DATA LISTING »
►

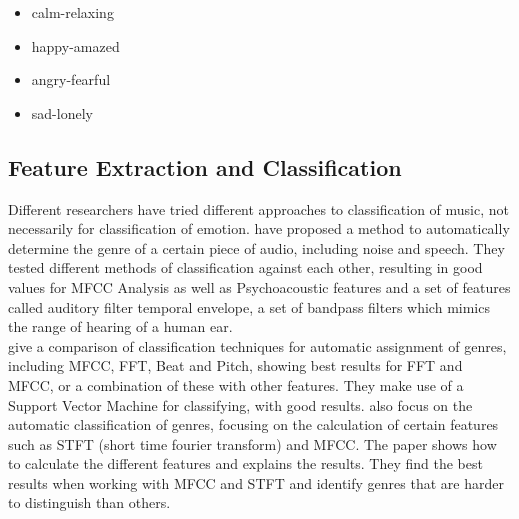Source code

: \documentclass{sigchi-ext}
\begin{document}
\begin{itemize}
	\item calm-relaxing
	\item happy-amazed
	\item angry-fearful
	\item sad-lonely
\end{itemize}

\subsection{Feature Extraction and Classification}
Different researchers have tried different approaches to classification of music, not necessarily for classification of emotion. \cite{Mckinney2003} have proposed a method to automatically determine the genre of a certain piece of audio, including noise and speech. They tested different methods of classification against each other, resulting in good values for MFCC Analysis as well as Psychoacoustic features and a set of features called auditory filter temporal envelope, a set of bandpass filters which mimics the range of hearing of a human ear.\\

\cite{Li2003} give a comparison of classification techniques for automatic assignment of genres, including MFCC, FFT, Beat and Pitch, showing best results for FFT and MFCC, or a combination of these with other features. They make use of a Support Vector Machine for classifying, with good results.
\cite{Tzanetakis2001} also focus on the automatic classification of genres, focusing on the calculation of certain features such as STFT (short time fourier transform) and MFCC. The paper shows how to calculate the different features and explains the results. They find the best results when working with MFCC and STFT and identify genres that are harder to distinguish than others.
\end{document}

◄
►

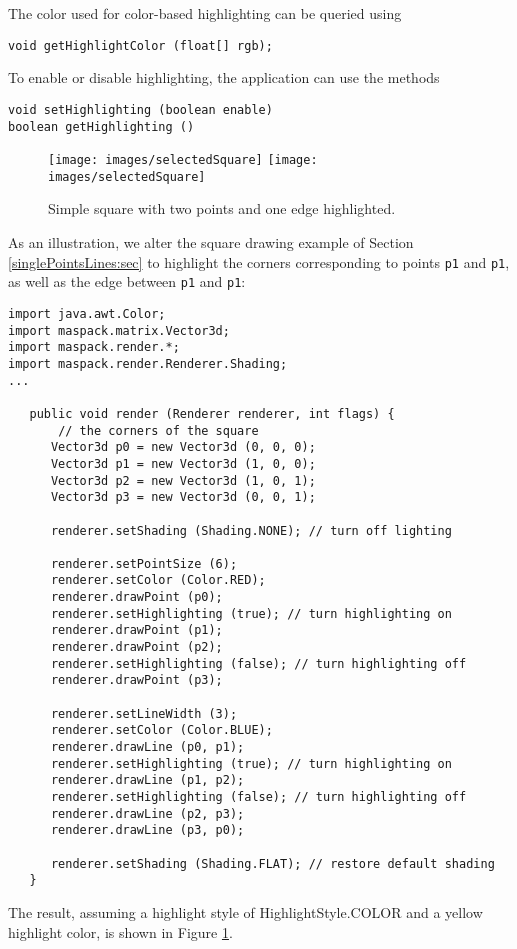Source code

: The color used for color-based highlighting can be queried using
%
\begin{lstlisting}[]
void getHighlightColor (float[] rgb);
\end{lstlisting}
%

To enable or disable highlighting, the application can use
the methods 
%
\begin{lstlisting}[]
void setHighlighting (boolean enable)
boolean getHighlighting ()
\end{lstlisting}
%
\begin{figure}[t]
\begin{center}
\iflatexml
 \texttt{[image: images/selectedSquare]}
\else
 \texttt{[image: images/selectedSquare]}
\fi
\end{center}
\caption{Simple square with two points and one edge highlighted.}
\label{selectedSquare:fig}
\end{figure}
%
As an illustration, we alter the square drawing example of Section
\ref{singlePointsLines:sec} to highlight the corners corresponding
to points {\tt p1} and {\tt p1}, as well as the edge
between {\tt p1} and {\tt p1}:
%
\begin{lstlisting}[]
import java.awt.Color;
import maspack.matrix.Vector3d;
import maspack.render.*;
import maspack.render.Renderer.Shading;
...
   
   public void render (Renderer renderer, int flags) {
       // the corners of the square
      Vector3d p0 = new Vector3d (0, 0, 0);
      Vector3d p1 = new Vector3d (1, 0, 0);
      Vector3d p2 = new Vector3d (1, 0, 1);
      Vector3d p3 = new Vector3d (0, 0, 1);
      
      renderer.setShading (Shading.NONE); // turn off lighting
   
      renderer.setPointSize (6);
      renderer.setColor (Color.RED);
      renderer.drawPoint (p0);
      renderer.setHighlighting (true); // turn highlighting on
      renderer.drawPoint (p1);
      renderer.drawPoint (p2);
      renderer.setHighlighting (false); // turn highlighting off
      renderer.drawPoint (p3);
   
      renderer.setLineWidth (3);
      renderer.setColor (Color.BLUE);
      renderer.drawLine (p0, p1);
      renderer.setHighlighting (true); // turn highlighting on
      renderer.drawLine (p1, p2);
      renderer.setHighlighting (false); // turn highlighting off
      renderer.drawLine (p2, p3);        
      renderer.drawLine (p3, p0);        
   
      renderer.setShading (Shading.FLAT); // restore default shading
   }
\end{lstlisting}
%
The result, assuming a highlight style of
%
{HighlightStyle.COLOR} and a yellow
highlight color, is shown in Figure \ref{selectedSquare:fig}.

◄

WORK TASK » When you reach the line in the material above that holds "renderer.drawPoint (p1);", begin reproducing lines exactly, and stop after the line that holds "highlight color, is".

RESULT »
      renderer.drawPoint (p1);
      renderer.drawPoint (p2);
      renderer.setHighlighting (false); // turn highlighting off
      renderer.drawPoint (p3);
   
      renderer.setLineWidth (3);
      renderer.setColor (Color.BLUE);
      renderer.drawLine (p0, p1);
      renderer.setHighlighting (true); // turn highlighting on
      renderer.drawLine (p1, p2);
      renderer.setHighlighting (false); // turn highlighting off
      renderer.drawLine (p2, p3);        
      renderer.drawLine (p3, p0);        
   
      renderer.setShading (Shading.FLAT); // restore default shading
   }
\end{lstlisting}
%
The result, assuming a highlight style of
%
{HighlightStyle.COLOR} and a yellow
highlight color, is shown in Figure \ref{selectedSquare:fig}.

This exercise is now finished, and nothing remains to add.